Task prompt: With the line containing "parameter yaml examples" as the start and the line containing "We recommend using" as the end, transcribe that span of the entries below exactly, including both.

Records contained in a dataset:
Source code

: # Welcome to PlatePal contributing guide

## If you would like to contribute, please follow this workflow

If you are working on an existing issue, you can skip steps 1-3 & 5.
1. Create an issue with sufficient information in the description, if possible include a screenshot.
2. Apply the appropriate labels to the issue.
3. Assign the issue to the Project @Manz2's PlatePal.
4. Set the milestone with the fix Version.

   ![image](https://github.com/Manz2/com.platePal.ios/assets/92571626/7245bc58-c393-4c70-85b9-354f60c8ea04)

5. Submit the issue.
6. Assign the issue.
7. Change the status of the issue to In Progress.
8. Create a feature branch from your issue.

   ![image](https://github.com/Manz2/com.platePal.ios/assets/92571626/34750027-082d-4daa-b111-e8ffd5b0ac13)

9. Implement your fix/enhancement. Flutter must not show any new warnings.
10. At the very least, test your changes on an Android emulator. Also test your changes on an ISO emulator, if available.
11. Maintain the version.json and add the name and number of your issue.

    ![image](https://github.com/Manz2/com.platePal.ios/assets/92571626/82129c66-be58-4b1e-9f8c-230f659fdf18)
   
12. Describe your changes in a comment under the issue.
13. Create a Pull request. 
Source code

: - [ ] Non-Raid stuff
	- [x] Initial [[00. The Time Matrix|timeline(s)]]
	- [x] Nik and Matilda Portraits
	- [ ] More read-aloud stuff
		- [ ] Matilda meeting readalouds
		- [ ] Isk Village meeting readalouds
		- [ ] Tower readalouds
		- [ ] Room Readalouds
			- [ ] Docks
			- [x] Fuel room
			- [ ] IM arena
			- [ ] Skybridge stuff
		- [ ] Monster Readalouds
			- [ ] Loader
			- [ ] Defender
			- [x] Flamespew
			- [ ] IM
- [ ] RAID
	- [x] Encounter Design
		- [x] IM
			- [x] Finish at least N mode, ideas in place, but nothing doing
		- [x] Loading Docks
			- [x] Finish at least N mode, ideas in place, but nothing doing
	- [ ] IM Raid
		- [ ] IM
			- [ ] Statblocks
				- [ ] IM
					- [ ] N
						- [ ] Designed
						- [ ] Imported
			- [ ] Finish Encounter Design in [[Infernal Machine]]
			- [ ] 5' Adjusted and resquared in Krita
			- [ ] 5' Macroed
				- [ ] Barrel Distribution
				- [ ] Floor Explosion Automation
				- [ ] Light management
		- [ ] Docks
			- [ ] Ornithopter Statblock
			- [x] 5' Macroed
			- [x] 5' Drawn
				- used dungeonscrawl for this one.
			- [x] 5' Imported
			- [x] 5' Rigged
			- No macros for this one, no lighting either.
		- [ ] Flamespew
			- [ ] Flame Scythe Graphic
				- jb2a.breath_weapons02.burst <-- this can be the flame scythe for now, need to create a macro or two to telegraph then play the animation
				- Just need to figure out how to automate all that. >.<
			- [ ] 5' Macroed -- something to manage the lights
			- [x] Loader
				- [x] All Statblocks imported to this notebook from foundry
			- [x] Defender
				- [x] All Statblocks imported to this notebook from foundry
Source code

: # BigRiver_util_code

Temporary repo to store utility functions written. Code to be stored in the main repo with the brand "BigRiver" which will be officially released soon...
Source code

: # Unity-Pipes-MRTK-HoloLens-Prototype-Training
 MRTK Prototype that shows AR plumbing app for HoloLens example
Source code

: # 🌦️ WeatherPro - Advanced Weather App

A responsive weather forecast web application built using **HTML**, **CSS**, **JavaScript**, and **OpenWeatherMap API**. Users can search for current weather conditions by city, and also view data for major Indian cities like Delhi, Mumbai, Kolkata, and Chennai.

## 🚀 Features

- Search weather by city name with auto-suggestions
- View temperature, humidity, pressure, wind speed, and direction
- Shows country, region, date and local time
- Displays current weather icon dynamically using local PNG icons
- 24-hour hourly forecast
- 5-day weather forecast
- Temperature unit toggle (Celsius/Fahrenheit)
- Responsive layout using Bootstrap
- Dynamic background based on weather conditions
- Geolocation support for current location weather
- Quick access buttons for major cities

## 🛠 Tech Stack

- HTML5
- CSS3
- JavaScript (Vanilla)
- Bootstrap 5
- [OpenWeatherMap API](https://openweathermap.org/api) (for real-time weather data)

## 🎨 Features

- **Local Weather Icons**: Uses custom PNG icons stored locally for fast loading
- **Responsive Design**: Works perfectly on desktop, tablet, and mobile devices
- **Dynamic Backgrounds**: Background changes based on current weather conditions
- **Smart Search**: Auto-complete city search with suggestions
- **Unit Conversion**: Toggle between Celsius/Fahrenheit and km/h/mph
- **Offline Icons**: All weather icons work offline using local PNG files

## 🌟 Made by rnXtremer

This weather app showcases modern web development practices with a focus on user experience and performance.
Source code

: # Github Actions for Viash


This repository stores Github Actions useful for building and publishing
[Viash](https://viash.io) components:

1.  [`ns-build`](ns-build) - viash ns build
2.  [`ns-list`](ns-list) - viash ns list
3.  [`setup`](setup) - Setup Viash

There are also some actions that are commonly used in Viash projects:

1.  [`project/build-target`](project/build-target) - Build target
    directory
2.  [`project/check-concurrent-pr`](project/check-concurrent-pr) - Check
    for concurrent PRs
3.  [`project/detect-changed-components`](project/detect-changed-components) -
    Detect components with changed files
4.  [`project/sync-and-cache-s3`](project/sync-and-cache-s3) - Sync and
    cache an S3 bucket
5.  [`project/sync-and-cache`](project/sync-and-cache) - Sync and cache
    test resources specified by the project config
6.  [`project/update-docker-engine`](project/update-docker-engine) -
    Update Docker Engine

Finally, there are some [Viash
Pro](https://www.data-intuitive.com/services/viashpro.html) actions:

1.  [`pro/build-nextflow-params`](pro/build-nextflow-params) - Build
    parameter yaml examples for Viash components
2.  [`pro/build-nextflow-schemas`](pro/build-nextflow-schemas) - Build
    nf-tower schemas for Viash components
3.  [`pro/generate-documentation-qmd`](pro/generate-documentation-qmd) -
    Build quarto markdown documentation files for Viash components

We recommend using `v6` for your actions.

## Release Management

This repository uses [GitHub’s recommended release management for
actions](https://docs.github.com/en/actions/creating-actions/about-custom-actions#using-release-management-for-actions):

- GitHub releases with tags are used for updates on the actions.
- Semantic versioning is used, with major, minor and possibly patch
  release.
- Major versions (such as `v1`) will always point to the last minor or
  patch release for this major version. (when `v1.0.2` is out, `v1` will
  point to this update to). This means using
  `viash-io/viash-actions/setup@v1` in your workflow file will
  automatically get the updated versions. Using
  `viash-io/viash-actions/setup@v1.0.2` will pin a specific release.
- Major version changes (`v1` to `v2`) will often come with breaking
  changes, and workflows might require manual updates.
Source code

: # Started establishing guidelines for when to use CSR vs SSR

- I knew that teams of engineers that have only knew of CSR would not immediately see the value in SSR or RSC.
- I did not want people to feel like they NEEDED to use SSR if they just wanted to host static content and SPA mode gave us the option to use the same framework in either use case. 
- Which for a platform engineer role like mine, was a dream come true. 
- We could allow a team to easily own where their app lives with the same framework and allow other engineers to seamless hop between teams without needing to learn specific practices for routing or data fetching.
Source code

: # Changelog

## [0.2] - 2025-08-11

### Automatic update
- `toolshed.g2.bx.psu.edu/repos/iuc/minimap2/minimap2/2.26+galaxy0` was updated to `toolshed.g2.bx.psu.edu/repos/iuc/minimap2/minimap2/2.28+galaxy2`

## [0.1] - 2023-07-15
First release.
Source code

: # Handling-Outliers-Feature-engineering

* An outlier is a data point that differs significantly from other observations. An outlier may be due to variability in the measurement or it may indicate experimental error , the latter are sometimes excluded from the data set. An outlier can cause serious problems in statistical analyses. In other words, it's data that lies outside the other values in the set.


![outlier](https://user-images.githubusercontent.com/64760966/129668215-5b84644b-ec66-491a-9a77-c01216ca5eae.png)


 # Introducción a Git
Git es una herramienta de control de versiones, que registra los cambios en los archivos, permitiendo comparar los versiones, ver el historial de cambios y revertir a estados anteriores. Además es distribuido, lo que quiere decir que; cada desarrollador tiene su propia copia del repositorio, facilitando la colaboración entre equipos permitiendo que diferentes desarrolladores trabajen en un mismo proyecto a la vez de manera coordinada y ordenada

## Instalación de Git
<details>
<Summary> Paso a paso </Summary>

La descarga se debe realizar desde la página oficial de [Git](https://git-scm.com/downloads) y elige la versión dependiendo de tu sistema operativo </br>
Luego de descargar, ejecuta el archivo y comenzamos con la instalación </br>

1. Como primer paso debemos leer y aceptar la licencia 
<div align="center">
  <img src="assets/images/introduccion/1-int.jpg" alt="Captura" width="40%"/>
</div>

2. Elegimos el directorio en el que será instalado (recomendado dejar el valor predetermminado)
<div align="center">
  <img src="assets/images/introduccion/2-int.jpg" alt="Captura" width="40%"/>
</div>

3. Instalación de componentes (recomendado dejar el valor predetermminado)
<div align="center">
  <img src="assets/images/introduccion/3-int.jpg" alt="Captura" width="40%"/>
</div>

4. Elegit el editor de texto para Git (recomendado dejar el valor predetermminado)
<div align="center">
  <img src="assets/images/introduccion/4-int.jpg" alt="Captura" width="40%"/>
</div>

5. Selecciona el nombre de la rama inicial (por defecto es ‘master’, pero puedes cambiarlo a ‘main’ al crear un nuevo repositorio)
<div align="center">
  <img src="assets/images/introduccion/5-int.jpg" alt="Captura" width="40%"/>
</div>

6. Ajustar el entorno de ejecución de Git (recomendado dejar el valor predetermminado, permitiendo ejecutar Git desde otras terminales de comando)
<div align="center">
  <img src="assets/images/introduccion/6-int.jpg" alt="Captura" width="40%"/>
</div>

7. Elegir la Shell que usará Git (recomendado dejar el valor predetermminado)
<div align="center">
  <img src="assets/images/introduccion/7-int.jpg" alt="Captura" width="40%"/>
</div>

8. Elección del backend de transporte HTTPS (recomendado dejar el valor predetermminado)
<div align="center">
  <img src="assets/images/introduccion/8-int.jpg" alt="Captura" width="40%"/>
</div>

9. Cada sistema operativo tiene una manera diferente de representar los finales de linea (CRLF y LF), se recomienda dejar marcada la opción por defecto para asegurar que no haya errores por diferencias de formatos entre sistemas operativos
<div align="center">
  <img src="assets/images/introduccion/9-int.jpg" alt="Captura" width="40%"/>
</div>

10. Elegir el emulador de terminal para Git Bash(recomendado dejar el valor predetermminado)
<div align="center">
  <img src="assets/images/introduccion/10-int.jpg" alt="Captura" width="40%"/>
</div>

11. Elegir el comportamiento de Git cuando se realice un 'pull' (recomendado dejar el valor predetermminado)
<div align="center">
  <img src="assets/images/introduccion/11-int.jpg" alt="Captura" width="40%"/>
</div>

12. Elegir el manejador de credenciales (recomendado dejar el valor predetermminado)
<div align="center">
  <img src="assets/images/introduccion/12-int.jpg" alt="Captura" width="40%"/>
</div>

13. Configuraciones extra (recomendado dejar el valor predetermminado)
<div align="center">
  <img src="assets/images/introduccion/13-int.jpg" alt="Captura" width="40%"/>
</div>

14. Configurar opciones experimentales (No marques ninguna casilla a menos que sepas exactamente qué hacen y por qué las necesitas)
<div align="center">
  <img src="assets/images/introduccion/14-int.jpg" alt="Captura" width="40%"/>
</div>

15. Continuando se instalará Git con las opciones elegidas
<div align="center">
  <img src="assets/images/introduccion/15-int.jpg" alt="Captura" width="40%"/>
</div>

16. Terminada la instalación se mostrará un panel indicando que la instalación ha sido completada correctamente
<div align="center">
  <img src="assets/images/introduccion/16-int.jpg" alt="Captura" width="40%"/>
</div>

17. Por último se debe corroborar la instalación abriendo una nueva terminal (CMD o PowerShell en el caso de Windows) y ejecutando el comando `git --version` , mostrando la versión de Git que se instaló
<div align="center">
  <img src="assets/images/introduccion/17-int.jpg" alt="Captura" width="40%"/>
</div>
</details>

Task response:
    parameter yaml examples for Viash components
2.  [`pro/build-nextflow-schemas`](pro/build-nextflow-schemas) - Build
    nf-tower schemas for Viash components
3.  [`pro/generate-documentation-qmd`](pro/generate-documentation-qmd) -
    Build quarto markdown documentation files for Viash components

We recommend using `v6` for your actions.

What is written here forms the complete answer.